Friday night I met the girls for a cheeky tipple apres work. Unlike the Girl I used to be, working in London, staying out till all hours on school nights, showing up to work wondering if I was drunk still (this was only a few times, but it did happen), the Old Maid Me was only up for a couple and then it was home. Home to take away, comfy jammies and a boy who makes my heart flutter. My skirt was tugged and tugged to stay for a couple more, but this old Girl was tired and retired before things got messy. And messy they did get apparently. But that's neither here nor there. Saturday morning I packed NicB off to the cricket and packed myself off to be tortured (read: power pilates) with one of the mates from the night before. Indeed she reckons she may have still been drunk whilst being pulled and yanked from limb to limb. Pah, I thought in that smug way that uppity Aries do, glad those days are over for me.

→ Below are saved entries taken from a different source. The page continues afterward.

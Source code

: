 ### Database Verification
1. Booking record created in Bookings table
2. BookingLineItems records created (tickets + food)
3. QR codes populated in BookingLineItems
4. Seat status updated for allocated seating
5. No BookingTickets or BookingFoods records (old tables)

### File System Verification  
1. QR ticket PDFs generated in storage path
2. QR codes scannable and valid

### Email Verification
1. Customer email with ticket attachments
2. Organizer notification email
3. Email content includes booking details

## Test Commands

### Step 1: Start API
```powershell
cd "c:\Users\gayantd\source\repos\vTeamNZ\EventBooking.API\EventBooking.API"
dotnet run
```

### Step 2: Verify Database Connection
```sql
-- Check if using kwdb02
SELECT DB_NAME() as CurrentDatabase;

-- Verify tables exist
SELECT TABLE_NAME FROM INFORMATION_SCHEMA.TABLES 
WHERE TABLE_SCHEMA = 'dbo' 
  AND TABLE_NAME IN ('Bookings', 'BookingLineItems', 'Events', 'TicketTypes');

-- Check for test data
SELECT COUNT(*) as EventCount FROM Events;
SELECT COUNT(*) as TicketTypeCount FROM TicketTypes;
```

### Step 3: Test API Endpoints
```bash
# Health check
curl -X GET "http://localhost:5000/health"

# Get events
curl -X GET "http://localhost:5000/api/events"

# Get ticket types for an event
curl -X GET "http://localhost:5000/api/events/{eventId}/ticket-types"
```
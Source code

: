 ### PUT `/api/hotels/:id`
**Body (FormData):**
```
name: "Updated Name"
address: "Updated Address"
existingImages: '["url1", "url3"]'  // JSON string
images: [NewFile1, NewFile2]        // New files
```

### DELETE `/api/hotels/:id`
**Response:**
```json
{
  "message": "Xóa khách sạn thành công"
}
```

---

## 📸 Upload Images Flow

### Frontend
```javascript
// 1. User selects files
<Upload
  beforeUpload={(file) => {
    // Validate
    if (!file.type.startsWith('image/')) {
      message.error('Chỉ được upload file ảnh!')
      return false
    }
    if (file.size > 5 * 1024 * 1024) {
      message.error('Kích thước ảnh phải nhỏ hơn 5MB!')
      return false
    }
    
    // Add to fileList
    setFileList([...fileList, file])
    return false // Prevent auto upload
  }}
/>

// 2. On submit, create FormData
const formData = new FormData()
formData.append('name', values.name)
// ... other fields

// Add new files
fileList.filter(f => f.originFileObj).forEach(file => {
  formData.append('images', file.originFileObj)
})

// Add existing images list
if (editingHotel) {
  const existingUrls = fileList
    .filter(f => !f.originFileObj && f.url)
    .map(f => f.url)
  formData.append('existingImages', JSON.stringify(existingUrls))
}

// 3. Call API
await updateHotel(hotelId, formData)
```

Upon leaving pilates, I received a text from that hunky man of mine requesting my presence at the Cricket. It was in a box, so I figured, even if it's raining, how bad can it be. I was however encouraged to hurry as I was already very late. In my haste I forgot to eat. Well forgot isn't exactly accurate, it's all I could think about. Nothing suitably quick in sight left me with no option but to forgo. I rationed that spending the time to look good was more important then sustenance. Uh huh, yeah good call. You can probably already see where this is going. Fast forward 5 hours. The match has been rained out, but in our comfy little box with a bottomless glass of champagne, I didn't even notice. I was very well behaved in front of all NicB's work people though and brother and boss. No really, I was. It wasn't until everyone had dispersed that I really let go. Took my shoes off and walked home barefoot. I live fairly close to Lords, in a clean part of London, so this isn't THAT bad, but still very unlike me. Once in my flat, I lunged for the sofa and announced that it was bed time. It was 7:30. NicB, bless, ran me a bath and gently deposited me in said bath. At which point I began a regression to the age of 5 that took all of 3 minutes. Whilst splashing about I asked for a rubber ducky. I don't remember much more, except that I woke up, starkers with very mad hair at about 4:00am.


Payback is a bitch. When will I learn to keep my smugness to myself.

Thursday 15 May 2008

Say No More


Saturday I signed up for this personal training power pilates thing with a mate in a desperate attempt to be bikini ready before my Italy trip with NicB next month. Whilst filling out the forms which waive the company of all responsibility when you kill yourself or the trainer kills you (during one of many movements where your feet and hands are tied to opposite ends of a machine and the trainer is gleefully pulling your legs into an abnormal V shape), my mate turned to me and said, "who is your in case of emergency?" You, I said. Me? Yes you, your sister is a doctor, so I figured you could step up if I was in 100 pieces. Were you planning on telling me this, she says. I just told you didn't I? Look of utter indifference from her, followed by, "Well, you know I would tell them to pull the plug, you have a good jewellery collection even though your shoes are too big for me."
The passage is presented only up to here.